Michigan-only logging operation was still FLSA-covered enterprise; no MCA exemption either

By Ronald Miller, J.D.

Logging and harvesting equipment used exclusively within Michigan constituted “materials” under the FLSA’s “handling” clause because such equipment was necessary to cut down trees and transport timber, which had a significant connection to an employer’s commercial activity, so the employer was not an ultimate consumer.

Although a logging company operated solely within the bounds of Michigan, it was nevertheless an enterprise engaged in commerce subject to the overtime and recordkeeping provisions of the FLSA, ruled the Sixth Circuit. Here, the district court correctly found that the employer was a covered enterprise under the FLSA’s handling clause because the coverage was premised on its employees’ regular and recurrent use of logging and harvesting equipment that was used to carry out the employer’s commercial activity of harvesting timber. Moreover, because there was no evidence that the employer’s truck drivers crossed state lines or transported goods as a practical continuity of movement in interstate commerce, the district court correctly found they were not exempt under the Motor Carrier Act (MCA) exemption (Secretary of Labor v.

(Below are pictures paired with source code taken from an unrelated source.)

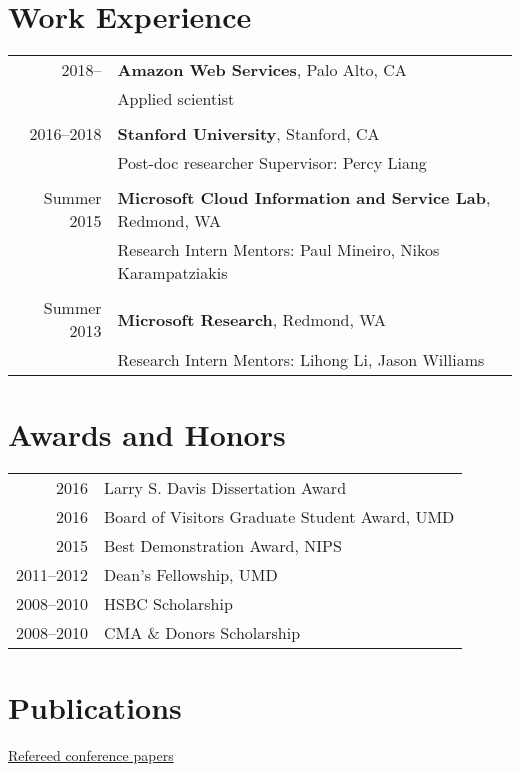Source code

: \documentclass[a4paper,11pt]{article}
\begin{document}
\section{Work Experience}
\begin{tabular}{rl}    
2018--     & \textbf{Amazon Web Services}, Palo Alto, CA \\
    & Applied scientist \\
\\
2016--2018 & \textbf{Stanford University}, Stanford, CA\\
& Post-doc researcher \hspace{2em} Supervisor: Percy Liang \\
\\
Summer 2015 & {\bf Microsoft Cloud Information and Service Lab}, Redmond, WA\\
& Research Intern \hspace{2em} Mentors: Paul Mineiro, Nikos Karampatziakis\\
\\
Summer 2013 & {\bf Microsoft Research}, Redmond, WA\\
& Research Intern \hspace{2em} Mentors: Lihong Li, Jason Williams
\end{tabular}

\section{Awards and Honors}
\begin{tabular}{rl}    
2016 & Larry S. Davis Dissertation Award\\
2016 & Board of Visitors Graduate Student Award, UMD\\
2015 & Best Demonstration Award, NIPS\\
2011--2012 & Dean's Fellowship, UMD \\
2008--2010 & HSBC Scholarship \\
2008--2010 & CMA \& Donors Scholarship\\
\end{tabular}

\section{Publications}
{\underline{Refereed conference papers}}
\end{document}
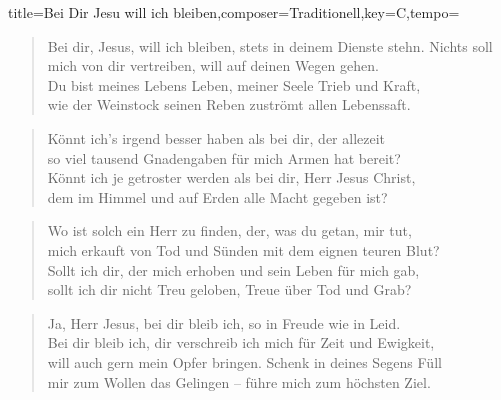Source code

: \documentclass{leadsheet}
\begin{document}
\begin{song}{title={Bei Dir Jesu will ich bleiben},composer={Traditionell},key={C},tempo={}}

\begin{schedule}
\end{schedule}
\begin{verse}
Bei dir, Jesus, will ich bleiben, stets in deinem Dienste stehn.
Nichts soll mich von dir vertreiben, will auf deinen Wegen gehen. \\
Du bist meines Lebens Leben, meiner Seele Trieb und Kraft, \\
wie der Weinstock seinen Reben zuströmt allen Lebenssaft.
\end{verse}
\begin{verse}
Könnt ich's irgend besser haben als bei dir, der allezeit \\
so viel tausend Gnadengaben für mich Armen hat bereit? \\
Könnt ich je getroster werden als bei dir, Herr Jesus Christ, \\
dem im Himmel und auf Erden alle Macht gegeben ist?
\end{verse}
\begin{verse}
Wo ist solch ein Herr zu finden, der, was du getan, mir tut, \\
mich erkauft von Tod und Sünden mit dem eignen teuren Blut? \\
Sollt ich dir, der mich erhoben und sein Leben für mich gab, \\
sollt ich dir nicht Treu geloben, Treue über Tod und Grab?
\end{verse}
\begin{verse}
Ja, Herr Jesus, bei dir bleib ich, so in Freude wie in Leid. \\
Bei dir bleib ich, dir verschreib ich mich für Zeit und Ewigkeit, \\
will auch gern mein Opfer bringen. Schenk in deines Segens Füll \\
mir zum Wollen das Gelingen -- führe mich zum höchsten Ziel. 
\end{verse}

\end{song}
\end{document}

Timberline South, LLC, April 5, 2019, White, H.).

Logging operations. The employer is a timber harvesting company that operates solely in Michigan. Specifically, the employer removes raw timber from forests, cuts the timber and transports it to mills for processing into paper and other products. Further, the employer entered into contracts for cutting timber in Michigan. It employs six to eight truck drivers who load the timber at the landing site and transport it to the mills, as well as mechanics and an office manager. Although purchased and used only in Michigan, the employer’s trucks and heavy equipment were manufactured outside of Michigan.

The employer’s managing director established compensation and recordkeeping practices. The employer paid its employees using a daily rate, an hourly rate, or a cord rate. It recorded hours worked for hourly employees but did not do so for most non-hourly employees, and did not pay its employees an overtime rate for hours worked over 40 in a week.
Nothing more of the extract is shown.